一株豬肺炎支原體的分離鑒定

潘建剛，陳波，周明光，徐高原

(武漢科前生物股份有限公司，武漢 430070)

豬肺炎支原體(Mycoplasmahyopneumoniae，Mhp)是引起豬氣喘病的主要病原[1]，該病在世界范圍內廣泛流行，我國地方豬種和雜交豬種尤為易感，幾乎普遍存在，造成了重大損失。豬群一旦感染Mhp，便難以清除[2]，可繼發感染PRRSV、PCV2 等[3-4]，從而導致多種疫苗接種失敗。由于豬肺炎支原體對營養要求苛刻，使得其體外分離培養難度很大[5-6]；同時在分離過程中還易受豬鼻支原體(Mycoplasmahyorhinis，Mhr)的影響[7]，給本病的研究工作帶來了困難。本試驗從全國部分豬場采集到的疑似豬支原體肺炎病變肺臟中成功分離獲得1株豬肺炎支原體，以期為豬支原體肺炎疫苗的研究提供必要條件和有利數據。

1 材料與方法

1.1 材料

1.1.1 病料來源 疑似豬支原體肺炎的發病豬肺臟采集自全國部分豬場，肺臟的尖葉、心葉、中間葉或膈葉前緣有不同程度的對稱性病變，呈“肉樣變”、“胰樣變”，共12 份。

1.1.2 豬肺炎支原體培養基 由武漢科前生物股份有限公司制備。

1.1.3 細菌基因組DNA提取試劑盒 購于北京莊盟國際生物基因科技有限公司。

1.1.4 試驗動物 3周齡仔豬，購自華農試驗種豬場，母豬未注射豬支原體肺炎疫苗，經IDEXX試劑盒檢測仔豬血清中豬肺炎支原體(Mhp)、豬圓環病毒( PCV2)、豬繁殖與呼吸障礙綜合征病毒( PRRSV) 抗體陰性。

1.1.5 豬肺炎支原體陽性血清 本實驗室從北京生泰爾生物科技有限公司購進的豬肺炎支原體J株制備兔抗豬肺炎支原體特異性血清，瓊擴效價為1∶32，批號為170502。

1.1.6 豬鼻支原體陽性血清 從中國獸醫藥品監察所菌種保藏中心購進的豬鼻支原體BTS-7株制備兔抗豬鼻支原體特異性血清，瓊擴效價為1∶16，批號為170301。

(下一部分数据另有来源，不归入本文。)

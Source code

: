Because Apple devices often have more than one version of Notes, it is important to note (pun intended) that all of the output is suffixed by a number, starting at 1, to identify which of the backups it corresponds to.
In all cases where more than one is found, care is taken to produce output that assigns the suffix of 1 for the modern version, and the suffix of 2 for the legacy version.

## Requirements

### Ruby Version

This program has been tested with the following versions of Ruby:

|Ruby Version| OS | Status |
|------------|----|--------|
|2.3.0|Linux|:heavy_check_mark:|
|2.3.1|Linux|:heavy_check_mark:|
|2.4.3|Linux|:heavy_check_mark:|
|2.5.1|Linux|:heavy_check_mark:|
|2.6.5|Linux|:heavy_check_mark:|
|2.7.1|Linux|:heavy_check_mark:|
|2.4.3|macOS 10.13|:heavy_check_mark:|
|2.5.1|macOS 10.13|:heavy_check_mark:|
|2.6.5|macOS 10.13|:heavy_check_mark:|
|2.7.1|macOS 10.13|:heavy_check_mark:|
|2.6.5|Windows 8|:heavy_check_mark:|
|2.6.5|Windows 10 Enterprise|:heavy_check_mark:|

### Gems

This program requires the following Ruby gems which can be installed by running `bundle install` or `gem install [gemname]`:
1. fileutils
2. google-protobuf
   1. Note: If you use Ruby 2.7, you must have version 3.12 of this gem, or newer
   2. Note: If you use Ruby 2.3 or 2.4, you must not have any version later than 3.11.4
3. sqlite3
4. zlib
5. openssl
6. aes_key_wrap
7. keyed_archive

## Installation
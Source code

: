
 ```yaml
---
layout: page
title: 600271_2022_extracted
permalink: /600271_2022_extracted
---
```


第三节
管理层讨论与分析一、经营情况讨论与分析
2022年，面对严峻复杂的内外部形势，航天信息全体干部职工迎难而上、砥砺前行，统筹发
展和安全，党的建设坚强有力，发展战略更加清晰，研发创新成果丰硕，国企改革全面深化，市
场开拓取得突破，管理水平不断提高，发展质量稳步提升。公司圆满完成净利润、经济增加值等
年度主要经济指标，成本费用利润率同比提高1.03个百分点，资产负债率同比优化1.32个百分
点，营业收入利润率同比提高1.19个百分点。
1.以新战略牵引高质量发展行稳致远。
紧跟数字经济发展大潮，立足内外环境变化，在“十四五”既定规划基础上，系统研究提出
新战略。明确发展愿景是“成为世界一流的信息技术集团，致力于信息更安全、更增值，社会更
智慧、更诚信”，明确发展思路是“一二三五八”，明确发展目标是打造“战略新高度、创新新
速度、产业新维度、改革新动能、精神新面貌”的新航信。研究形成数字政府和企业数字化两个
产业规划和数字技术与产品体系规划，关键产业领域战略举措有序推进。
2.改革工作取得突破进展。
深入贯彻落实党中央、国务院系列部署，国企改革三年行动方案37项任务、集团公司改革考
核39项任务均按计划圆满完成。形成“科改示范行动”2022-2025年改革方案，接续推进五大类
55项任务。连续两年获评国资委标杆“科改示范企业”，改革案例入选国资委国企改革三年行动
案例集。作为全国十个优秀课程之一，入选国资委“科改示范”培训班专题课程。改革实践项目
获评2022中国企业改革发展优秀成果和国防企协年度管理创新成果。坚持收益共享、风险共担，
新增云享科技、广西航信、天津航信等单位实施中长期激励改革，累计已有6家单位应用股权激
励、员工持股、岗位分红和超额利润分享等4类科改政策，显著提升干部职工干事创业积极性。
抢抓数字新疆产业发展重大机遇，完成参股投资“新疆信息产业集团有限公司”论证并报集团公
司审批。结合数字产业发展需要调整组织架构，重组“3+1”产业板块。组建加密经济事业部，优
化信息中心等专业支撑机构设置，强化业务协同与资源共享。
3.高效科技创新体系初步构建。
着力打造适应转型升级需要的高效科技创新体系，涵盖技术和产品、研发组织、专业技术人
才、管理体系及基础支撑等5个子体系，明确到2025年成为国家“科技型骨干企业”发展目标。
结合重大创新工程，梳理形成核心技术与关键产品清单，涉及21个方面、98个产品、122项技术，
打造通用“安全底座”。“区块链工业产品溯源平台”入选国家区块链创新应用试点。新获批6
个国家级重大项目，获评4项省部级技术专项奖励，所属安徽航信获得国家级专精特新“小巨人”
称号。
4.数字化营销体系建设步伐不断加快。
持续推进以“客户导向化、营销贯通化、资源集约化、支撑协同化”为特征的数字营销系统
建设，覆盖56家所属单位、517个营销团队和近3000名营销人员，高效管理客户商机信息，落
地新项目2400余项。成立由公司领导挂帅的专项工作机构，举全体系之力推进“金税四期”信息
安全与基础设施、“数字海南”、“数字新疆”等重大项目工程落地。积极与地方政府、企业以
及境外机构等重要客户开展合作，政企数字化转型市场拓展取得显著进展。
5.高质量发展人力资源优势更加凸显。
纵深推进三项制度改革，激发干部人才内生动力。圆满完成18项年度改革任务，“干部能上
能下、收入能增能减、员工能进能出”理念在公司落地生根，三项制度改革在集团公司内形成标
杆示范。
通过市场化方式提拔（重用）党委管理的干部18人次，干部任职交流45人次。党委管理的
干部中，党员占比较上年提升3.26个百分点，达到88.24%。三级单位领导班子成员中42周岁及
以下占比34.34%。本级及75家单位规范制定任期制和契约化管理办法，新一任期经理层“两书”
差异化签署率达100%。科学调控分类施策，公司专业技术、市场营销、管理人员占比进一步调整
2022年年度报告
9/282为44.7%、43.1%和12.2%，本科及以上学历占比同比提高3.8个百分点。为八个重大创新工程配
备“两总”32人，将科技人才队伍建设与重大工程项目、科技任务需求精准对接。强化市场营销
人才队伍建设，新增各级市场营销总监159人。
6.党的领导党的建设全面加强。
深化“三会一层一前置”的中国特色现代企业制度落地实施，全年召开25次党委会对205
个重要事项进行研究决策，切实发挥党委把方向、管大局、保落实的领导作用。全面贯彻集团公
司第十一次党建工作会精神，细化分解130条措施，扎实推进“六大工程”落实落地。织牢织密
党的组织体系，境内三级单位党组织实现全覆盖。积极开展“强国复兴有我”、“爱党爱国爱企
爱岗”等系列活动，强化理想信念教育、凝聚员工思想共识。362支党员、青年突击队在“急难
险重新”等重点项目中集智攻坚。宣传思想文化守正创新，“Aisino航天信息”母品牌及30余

1.1.7 攻毒用強毒株 豬肺炎支原體(濟南系強毒CVCC354株)，F3代，由武漢科前股份有限公司復壯、保管和供應。

1.2 方法

1.2.1 病料采集 將采集的12份病料分別用含800 U/mL青霉素的PBS洗去血液和組織碎片，無菌操作剪取有豬喘氣病特征病變和將健康交界處的肺組織進行PCR鑒定和供分離培養。

1.2.2 病料PCR鑒定

1.2.2.1 病料DNA提取 取約0.5 g病料，剪碎后勻漿器加2.0 mL水研磨成糊狀，先3000 r/min離心5 min，上清再以13000 r/min離心20 min，棄上清，沉淀用250 μL PBS重懸。用細菌基因組DNA提取試劑盒提取重懸液DNA，-20 ℃以下保存備用。

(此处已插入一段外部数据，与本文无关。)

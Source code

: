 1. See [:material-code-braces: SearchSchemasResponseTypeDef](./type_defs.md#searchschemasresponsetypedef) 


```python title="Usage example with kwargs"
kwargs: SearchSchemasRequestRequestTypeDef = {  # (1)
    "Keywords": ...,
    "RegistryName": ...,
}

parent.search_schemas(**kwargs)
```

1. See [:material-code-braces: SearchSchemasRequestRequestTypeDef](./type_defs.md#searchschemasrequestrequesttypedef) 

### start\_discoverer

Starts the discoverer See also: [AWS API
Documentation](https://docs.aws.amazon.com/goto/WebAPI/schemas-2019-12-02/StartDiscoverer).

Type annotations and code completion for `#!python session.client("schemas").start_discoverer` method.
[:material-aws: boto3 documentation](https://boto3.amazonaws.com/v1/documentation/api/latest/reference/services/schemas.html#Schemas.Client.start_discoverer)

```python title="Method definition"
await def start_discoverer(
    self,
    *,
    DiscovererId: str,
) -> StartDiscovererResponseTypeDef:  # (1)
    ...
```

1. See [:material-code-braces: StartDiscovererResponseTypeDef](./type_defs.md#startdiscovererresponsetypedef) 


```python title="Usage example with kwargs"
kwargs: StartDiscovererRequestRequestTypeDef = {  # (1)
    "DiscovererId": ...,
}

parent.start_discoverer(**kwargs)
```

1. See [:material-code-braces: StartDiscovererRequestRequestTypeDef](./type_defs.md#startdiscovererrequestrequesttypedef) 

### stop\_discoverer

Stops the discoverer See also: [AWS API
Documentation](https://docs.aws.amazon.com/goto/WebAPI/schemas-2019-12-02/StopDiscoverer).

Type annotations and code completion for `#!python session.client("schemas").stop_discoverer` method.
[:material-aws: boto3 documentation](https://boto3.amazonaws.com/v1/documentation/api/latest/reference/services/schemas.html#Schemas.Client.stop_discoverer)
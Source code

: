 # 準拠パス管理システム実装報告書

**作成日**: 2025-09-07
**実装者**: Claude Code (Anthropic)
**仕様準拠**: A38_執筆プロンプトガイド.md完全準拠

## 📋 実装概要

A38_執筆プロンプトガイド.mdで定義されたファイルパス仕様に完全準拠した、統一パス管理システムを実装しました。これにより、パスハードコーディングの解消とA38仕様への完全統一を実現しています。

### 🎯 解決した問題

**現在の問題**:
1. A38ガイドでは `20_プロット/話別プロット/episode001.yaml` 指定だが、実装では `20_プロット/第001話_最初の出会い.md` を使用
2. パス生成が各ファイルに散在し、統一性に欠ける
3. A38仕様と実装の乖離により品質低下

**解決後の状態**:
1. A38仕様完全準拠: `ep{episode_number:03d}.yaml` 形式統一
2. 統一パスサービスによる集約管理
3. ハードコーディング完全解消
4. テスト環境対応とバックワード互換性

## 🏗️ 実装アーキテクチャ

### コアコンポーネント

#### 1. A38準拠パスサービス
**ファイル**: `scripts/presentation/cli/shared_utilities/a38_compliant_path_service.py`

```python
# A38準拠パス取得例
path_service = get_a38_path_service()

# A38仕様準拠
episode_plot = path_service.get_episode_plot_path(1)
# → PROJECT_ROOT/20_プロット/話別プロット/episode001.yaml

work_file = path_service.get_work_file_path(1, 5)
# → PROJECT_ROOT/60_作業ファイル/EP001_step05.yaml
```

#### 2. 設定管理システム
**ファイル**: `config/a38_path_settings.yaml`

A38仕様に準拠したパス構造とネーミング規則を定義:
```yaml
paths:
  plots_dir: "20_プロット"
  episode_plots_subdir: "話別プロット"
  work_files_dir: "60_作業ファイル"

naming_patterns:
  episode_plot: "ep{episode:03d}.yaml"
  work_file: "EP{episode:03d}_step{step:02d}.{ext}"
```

1.2.2.2 PCR鑒定 PCR引物按參考文獻方法進行合成[8]。豬肺炎支原體引物序列：P1：5'- TTACAGCGGGAAGACC-3'；P2：5'-CGGCGAGAAACTGGATA-3'；PCR擴增體系：10×buffer 5.0 μL，dNTP(2.5 mmol/L)4.0 μL，引物P1(10 μM)1.0 μL，引物P2(10 μmol/L)1.0 μL，模板DNA 2.0 μL，Taq酶(5 U/μL)0.25 μL，加注射用水至50 μL；反應條件為：95 ℃預變性3 min，95 ℃變性30 s，56 ℃退火30 s，72 ℃延伸1 min，30個循環，72 ℃終延伸10 min。PCR產物經1.0%瓊脂糖凝膠電泳。預計擴增片段長度約為427 bp。

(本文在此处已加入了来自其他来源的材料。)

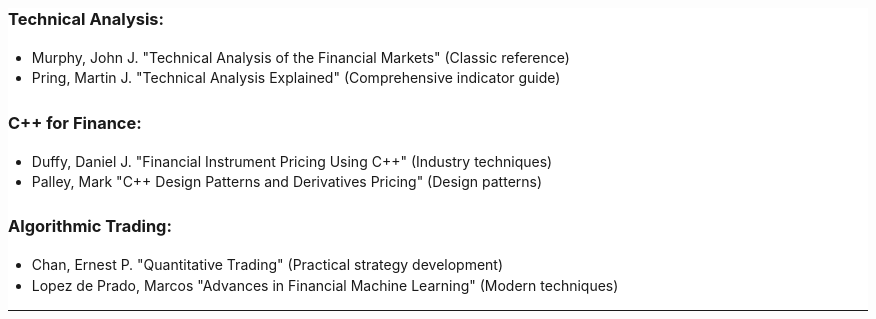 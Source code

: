 ### **Technical Analysis:**
- Murphy, John J. "Technical Analysis of the Financial Markets" (Classic reference)
- Pring, Martin J. "Technical Analysis Explained" (Comprehensive indicator guide)

### **C++ for Finance:**
- Duffy, Daniel J. "Financial Instrument Pricing Using C++" (Industry techniques)
- Palley, Mark "C++ Design Patterns and Derivatives Pricing" (Design patterns)

### **Algorithmic Trading:**
- Chan, Ernest P. "Quantitative Trading" (Practical strategy development)
- Lopez de Prado, Marcos "Advances in Financial Machine Learning" (Modern techniques)

---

1.2.2.3 多重PCR鑒定 多重PCR引物按參考文獻方法進行合成[9-10]，引物序列：Mhp-f：5'-TTCAAAGGAGCCTTCAAGCTTC-3'；Mhr-f：5'-CGGGATGTAGCAATACATTCAG-3'；M-r：5'-AGAGGCATGATGATTTGACGTC-3'；多重擴增體系：10×buffer 5.0 μL，dNTP(2.5 mmol/L)4.0 μL，上游引物均為(10 μmol/L)0.8 μL，下游引物為(10 μmol/L)1.2 μL，模板DNA 2.0 μL，Taq酶(5 U/μL)0.25 μL，加注射用水至50 μL；反應條件為：95 ℃預變性2 min，94 ℃變性30 s，55 ℃ 退火50 s，72 ℃ 延伸1 min，35個循環，72 ℃終延伸10 min。PCR產物經1.0%瓊脂糖凝膠電泳。預計豬肺炎支原體擴增片段長度約為1000 bp；豬鼻支原體擴增片段長度約為1129 bp。

1.2.3 病原的分離 將病料研磨后過濾，接入含10%豬鼻支原體特異性血清、800 U/mL青霉素的豬肺炎支原體液體培養基中，置37 ℃培養。每間隔7日盲傳1次，每天觀察培養基顏色變化，前3代均加入10%豬鼻支原體特異性血清。在培養時，將培養基顏色發生改變，傳代可出現pH規律性下降的培養菌液進行鑒定，剩余培養菌液于-20 ℃以下凍存。

1.2.4 病原的PCR鑒定及測序 將經培養傳代分離的菌株提取基因組DNA，按1.2.2.2方法進行PCR 擴增，擴增產物經1%瓊脂糖凝膠電泳。回收產物送往擎科公司測序。

1.2.5 形態觀察 按常規方法對分離菌株進行瑞氏染色，普通光學顯微鏡下觀察菌體形態特征。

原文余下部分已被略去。